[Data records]

--------

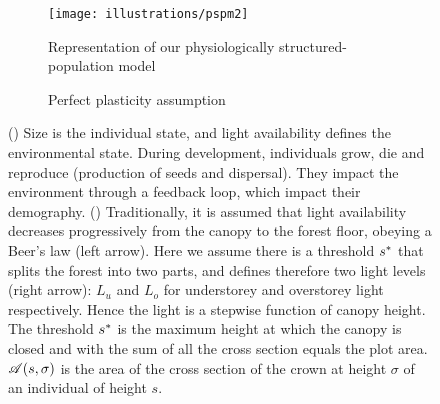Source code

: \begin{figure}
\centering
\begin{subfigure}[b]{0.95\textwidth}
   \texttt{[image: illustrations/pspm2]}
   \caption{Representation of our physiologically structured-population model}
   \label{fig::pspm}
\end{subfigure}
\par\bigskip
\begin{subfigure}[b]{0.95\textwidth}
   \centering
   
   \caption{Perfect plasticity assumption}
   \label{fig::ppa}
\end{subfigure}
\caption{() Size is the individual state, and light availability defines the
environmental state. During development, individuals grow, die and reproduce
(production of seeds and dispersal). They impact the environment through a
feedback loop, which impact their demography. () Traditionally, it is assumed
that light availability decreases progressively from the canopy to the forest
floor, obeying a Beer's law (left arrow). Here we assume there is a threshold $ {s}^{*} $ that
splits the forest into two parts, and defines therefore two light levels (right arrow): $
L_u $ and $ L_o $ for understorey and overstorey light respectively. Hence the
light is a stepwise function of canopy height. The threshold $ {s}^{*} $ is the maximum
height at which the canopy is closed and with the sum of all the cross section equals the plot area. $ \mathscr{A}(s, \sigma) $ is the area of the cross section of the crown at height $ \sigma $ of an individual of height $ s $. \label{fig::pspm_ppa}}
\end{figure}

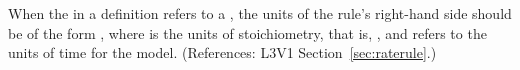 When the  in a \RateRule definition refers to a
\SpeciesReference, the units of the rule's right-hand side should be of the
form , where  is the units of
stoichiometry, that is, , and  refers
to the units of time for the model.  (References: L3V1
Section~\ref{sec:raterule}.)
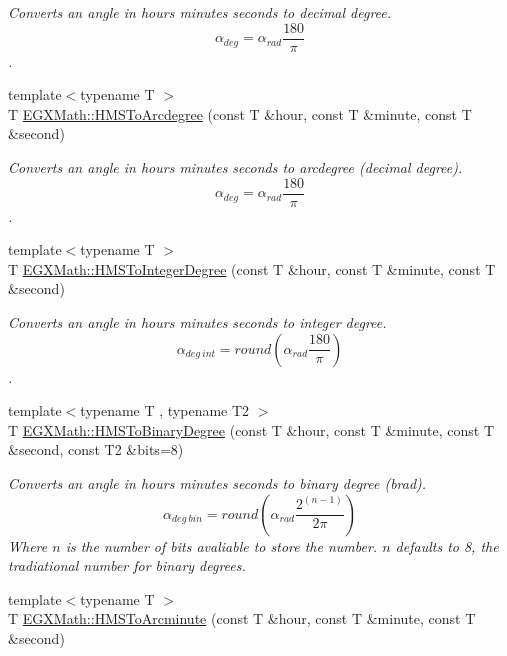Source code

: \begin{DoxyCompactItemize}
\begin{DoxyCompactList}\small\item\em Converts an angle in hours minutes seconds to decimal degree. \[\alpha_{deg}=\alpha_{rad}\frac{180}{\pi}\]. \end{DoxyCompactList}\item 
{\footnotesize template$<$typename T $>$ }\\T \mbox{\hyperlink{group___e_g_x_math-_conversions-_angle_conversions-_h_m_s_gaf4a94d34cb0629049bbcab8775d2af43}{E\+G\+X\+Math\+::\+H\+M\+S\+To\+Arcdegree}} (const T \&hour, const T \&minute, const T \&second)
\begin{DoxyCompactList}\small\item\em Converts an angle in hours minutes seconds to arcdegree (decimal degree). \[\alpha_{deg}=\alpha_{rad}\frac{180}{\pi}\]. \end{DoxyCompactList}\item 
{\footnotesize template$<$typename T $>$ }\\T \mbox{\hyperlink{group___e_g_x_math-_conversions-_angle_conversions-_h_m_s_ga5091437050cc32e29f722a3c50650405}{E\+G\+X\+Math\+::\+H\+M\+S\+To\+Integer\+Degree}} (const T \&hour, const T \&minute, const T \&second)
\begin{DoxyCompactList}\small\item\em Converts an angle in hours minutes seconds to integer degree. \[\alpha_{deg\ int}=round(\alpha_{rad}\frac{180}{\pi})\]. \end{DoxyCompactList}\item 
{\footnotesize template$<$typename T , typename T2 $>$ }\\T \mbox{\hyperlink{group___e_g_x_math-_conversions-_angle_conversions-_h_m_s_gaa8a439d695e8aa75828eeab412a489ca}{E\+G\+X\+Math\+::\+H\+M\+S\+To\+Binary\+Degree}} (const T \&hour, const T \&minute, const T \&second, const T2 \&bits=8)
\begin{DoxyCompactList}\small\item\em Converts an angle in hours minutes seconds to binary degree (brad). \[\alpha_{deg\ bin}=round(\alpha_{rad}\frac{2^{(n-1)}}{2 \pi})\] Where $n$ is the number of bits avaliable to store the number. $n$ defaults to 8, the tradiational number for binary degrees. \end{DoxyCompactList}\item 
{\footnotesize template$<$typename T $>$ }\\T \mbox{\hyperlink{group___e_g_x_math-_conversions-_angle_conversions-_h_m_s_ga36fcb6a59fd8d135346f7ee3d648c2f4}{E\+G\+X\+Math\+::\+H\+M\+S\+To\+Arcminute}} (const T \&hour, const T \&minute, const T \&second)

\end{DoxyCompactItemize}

--------

■ **Assigned task**: Print, exactly as written, the lines above from the first one to the one containing "that light availability". Leave out pictures.

■ **Exercise solution**:
Source code

: \begin{figure}
\centering
\begin{subfigure}[b]{0.95\textwidth}
   \texttt{[image: illustrations/pspm2]}
   \caption{Representation of our physiologically structured-population model}
   \label{fig::pspm}
\end{subfigure}
\par\bigskip
\begin{subfigure}[b]{0.95\textwidth}
   \centering
   
   \caption{Perfect plasticity assumption}
   \label{fig::ppa}
\end{subfigure}
\caption{() Size is the individual state, and light availability defines the
environmental state. During development, individuals grow, die and reproduce
(production of seeds and dispersal). They impact the environment through a
feedback loop, which impact their demography. () Traditionally, it is assumed
that light availability decreases progressively from the canopy to the forest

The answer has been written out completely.